Task item –
Make an exact copy of every entry, leaving the pictures out.

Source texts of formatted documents
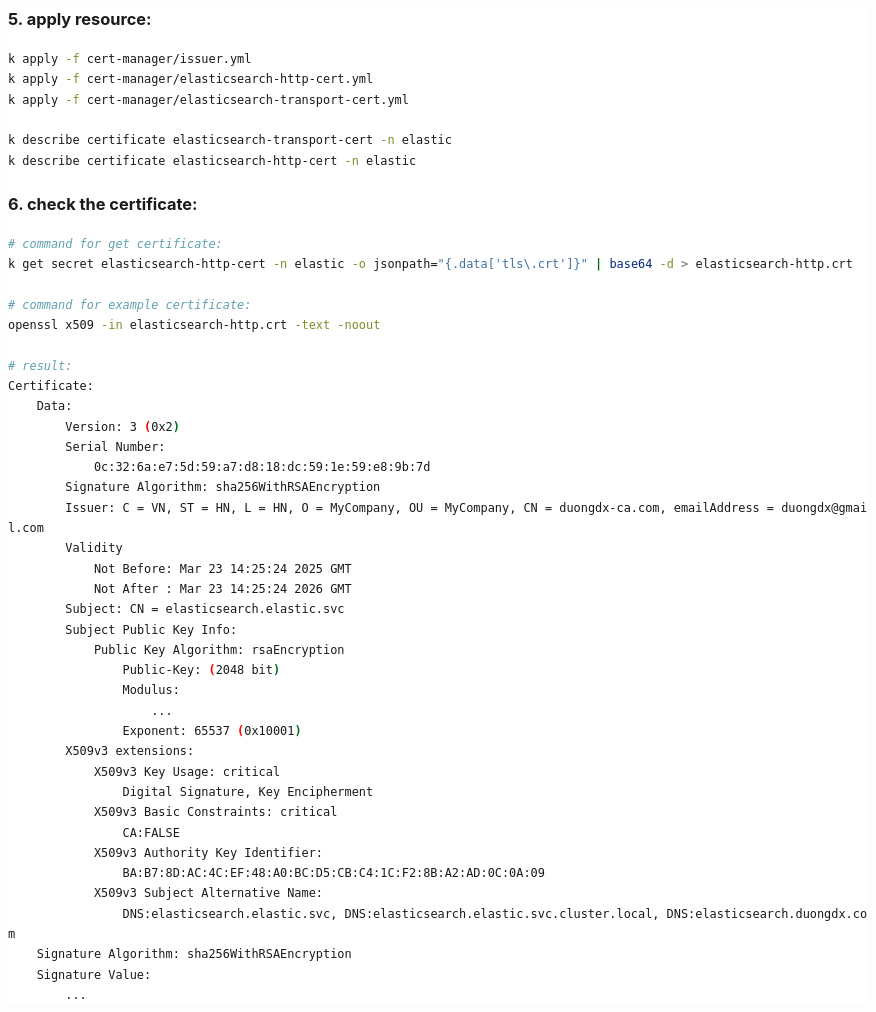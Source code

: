 ### 5. apply resource:
```bash
k apply -f cert-manager/issuer.yml
k apply -f cert-manager/elasticsearch-http-cert.yml
k apply -f cert-manager/elasticsearch-transport-cert.yml

k describe certificate elasticsearch-transport-cert -n elastic
k describe certificate elasticsearch-http-cert -n elastic
```

### 6. check the certificate:
```bash
# command for get certificate:
k get secret elasticsearch-http-cert -n elastic -o jsonpath="{.data['tls\.crt']}" | base64 -d > elasticsearch-http.crt
 
# command for example certificate:
openssl x509 -in elasticsearch-http.crt -text -noout

# result:
Certificate:
    Data:
        Version: 3 (0x2)
        Serial Number:
            0c:32:6a:e7:5d:59:a7:d8:18:dc:59:1e:59:e8:9b:7d
        Signature Algorithm: sha256WithRSAEncryption
        Issuer: C = VN, ST = HN, L = HN, O = MyCompany, OU = MyCompany, CN = duongdx-ca.com, emailAddress = duongdx@gmail.com
        Validity
            Not Before: Mar 23 14:25:24 2025 GMT
            Not After : Mar 23 14:25:24 2026 GMT
        Subject: CN = elasticsearch.elastic.svc
        Subject Public Key Info:
            Public Key Algorithm: rsaEncryption
                Public-Key: (2048 bit)
                Modulus:
                    ...
                Exponent: 65537 (0x10001)
        X509v3 extensions:
            X509v3 Key Usage: critical
                Digital Signature, Key Encipherment
            X509v3 Basic Constraints: critical
                CA:FALSE
            X509v3 Authority Key Identifier: 
                BA:B7:8D:AC:4C:EF:48:A0:BC:D5:CB:C4:1C:F2:8B:A2:AD:0C:0A:09
            X509v3 Subject Alternative Name: 
                DNS:elasticsearch.elastic.svc, DNS:elasticsearch.elastic.svc.cluster.local, DNS:elasticsearch.duongdx.com
    Signature Algorithm: sha256WithRSAEncryption
    Signature Value:
        ...
```
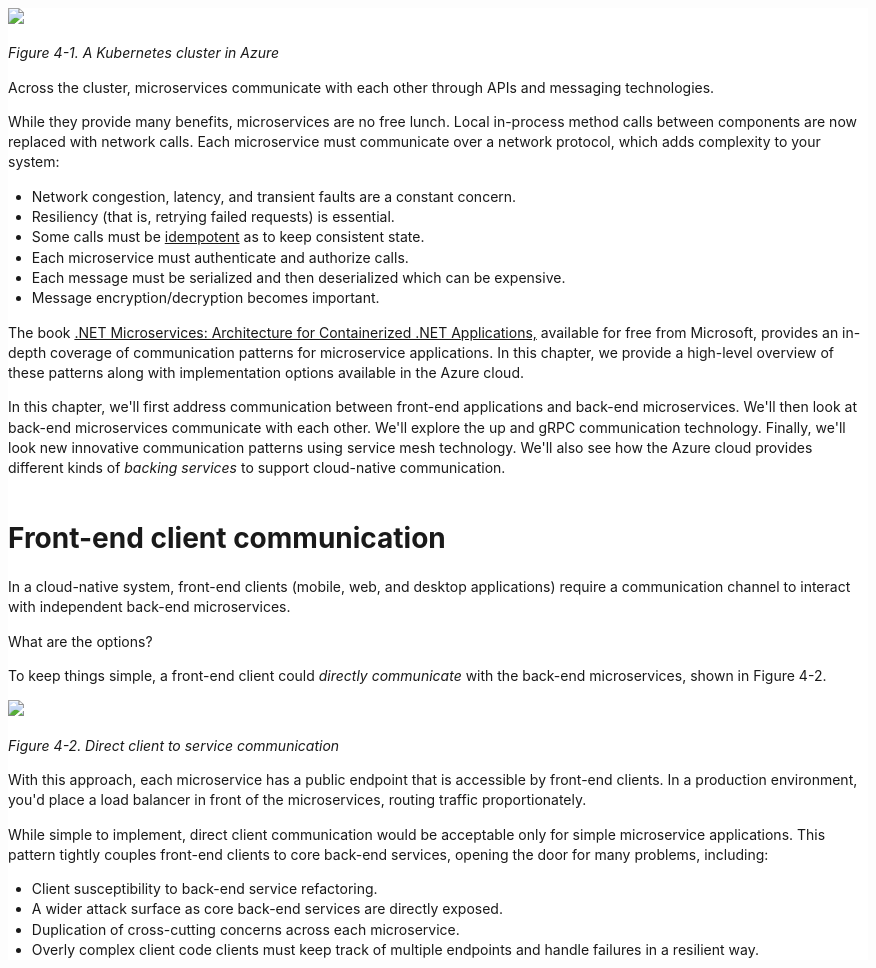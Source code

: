 ![](_page_68_Picture_0.jpeg)

*Figure 4-1. A Kubernetes cluster in Azure*

Across the cluster, microservices communicate with each other through APIs and messaging technologies.

While they provide many benefits, microservices are no free lunch. Local in-process method calls between components are now replaced with network calls. Each microservice must communicate over a network protocol, which adds complexity to your system:

- Network congestion, latency, and transient faults are a constant concern.
- Resiliency (that is, retrying failed requests) is essential.
- Some calls must be [idempotent](https://www.restapitutorial.com/lessons/idempotency.html) as to keep consistent state.
- Each microservice must authenticate and authorize calls.
- Each message must be serialized and then deserialized which can be expensive.
- Message encryption/decryption becomes important.

The book [.NET Microservices: Architecture for Containerized .NET Applications,](https://dotnet.microsoft.com/download/thank-you/microservices-architecture-ebook) available for free from Microsoft, provides an in-depth coverage of communication patterns for microservice applications. In this chapter, we provide a high-level overview of these patterns along with implementation options available in the Azure cloud.

In this chapter, we'll first address communication between front-end applications and back-end microservices. We'll then look at back-end microservices communicate with each other. We'll explore the up and gRPC communication technology. Finally, we'll look new innovative communication patterns using service mesh technology. We'll also see how the Azure cloud provides different kinds of *backing services* to support cloud-native communication.

# <span id="page-69-0"></span>Front-end client communication

In a cloud-native system, front-end clients (mobile, web, and desktop applications) require a communication channel to interact with independent back-end microservices.

What are the options?

To keep things simple, a front-end client could *directly communicate* with the back-end microservices, shown in Figure 4-2.

![](_page_69_Picture_5.jpeg)

*Figure 4-2. Direct client to service communication*

With this approach, each microservice has a public endpoint that is accessible by front-end clients. In a production environment, you'd place a load balancer in front of the microservices, routing traffic proportionately.

While simple to implement, direct client communication would be acceptable only for simple microservice applications. This pattern tightly couples front-end clients to core back-end services, opening the door for many problems, including:

- Client susceptibility to back-end service refactoring.
- A wider attack surface as core back-end services are directly exposed.
- Duplication of cross-cutting concerns across each microservice.
- Overly complex client code clients must keep track of multiple endpoints and handle failures in a resilient way.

Response area –
Source code

: ### 5. apply resource:
```bash
k apply -f cert-manager/issuer.yml
k apply -f cert-manager/elasticsearch-http-cert.yml
k apply -f cert-manager/elasticsearch-transport-cert.yml

k describe certificate elasticsearch-transport-cert -n elastic
k describe certificate elasticsearch-http-cert -n elastic
```

### 6. check the certificate:
```bash
# command for get certificate:
k get secret elasticsearch-http-cert -n elastic -o jsonpath="{.data['tls\.crt']}" | base64 -d > elasticsearch-http.crt
 
# command for example certificate:
openssl x509 -in elasticsearch-http.crt -text -noout

# result:
Certificate:
    Data:
        Version: 3 (0x2)
        Serial Number:
            0c:32:6a:e7:5d:59:a7:d8:18:dc:59:1e:59:e8:9b:7d
        Signature Algorithm: sha256WithRSAEncryption
        Issuer: C = VN, ST = HN, L = HN, O = MyCompany, OU = MyCompany, CN = duongdx-ca.com, emailAddress = duongdx@gmail.com
        Validity
            Not Before: Mar 23 14:25:24 2025 GMT
            Not After : Mar 23 14:25:24 2026 GMT
        Subject: CN = elasticsearch.elastic.svc
        Subject Public Key Info:
            Public Key Algorithm: rsaEncryption
                Public-Key: (2048 bit)
                Modulus:
                    ...
                Exponent: 65537 (0x10001)
        X509v3 extensions:
            X509v3 Key Usage: critical
                Digital Signature, Key Encipherment
            X509v3 Basic Constraints: critical
                CA:FALSE
            X509v3 Authority Key Identifier: 
                BA:B7:8D:AC:4C:EF:48:A0:BC:D5:CB:C4:1C:F2:8B:A2:AD:0C:0A:09
            X509v3 Subject Alternative Name: 
                DNS:elasticsearch.elastic.svc, DNS:elasticsearch.elastic.svc.cluster.local, DNS:elasticsearch.duongdx.com
    Signature Algorithm: sha256WithRSAEncryption
    Signature Value:
        ...
```
Source code

: ![](_page_68_Picture_0.jpeg)

*Figure 4-1. A Kubernetes cluster in Azure*

Across the cluster, microservices communicate with each other through APIs and messaging technologies.

While they provide many benefits, microservices are no free lunch. Local in-process method calls between components are now replaced with network calls. Each microservice must communicate over a network protocol, which adds complexity to your system:

- Network congestion, latency, and transient faults are a constant concern.
- Resiliency (that is, retrying failed requests) is essential.
- Some calls must be [idempotent](https://www.restapitutorial.com/lessons/idempotency.html) as to keep consistent state.
- Each microservice must authenticate and authorize calls.
- Each message must be serialized and then deserialized which can be expensive.
- Message encryption/decryption becomes important.

The book [.NET Microservices: Architecture for Containerized .NET Applications,](https://dotnet.microsoft.com/download/thank-you/microservices-architecture-ebook) available for free from Microsoft, provides an in-depth coverage of communication patterns for microservice applications. In this chapter, we provide a high-level overview of these patterns along with implementation options available in the Azure cloud.

In this chapter, we'll first address communication between front-end applications and back-end microservices. We'll then look at back-end microservices communicate with each other. We'll explore the up and gRPC communication technology. Finally, we'll look new innovative communication patterns using service mesh technology. We'll also see how the Azure cloud provides different kinds of *backing services* to support cloud-native communication.

# <span id="page-69-0"></span>Front-end client communication

In a cloud-native system, front-end clients (mobile, web, and desktop applications) require a communication channel to interact with independent back-end microservices.

What are the options?

To keep things simple, a front-end client could *directly communicate* with the back-end microservices, shown in Figure 4-2.

![](_page_69_Picture_5.jpeg)

*Figure 4-2. Direct client to service communication*

With this approach, each microservice has a public endpoint that is accessible by front-end clients. In a production environment, you'd place a load balancer in front of the microservices, routing traffic proportionately.

While simple to implement, direct client communication would be acceptable only for simple microservice applications. This pattern tightly couples front-end clients to core back-end services, opening the door for many problems, including:

- Client susceptibility to back-end service refactoring.
- A wider attack surface as core back-end services are directly exposed.
- Duplication of cross-cutting concerns across each microservice.
- Overly complex client code clients must keep track of multiple endpoints and handle failures in a resilient way.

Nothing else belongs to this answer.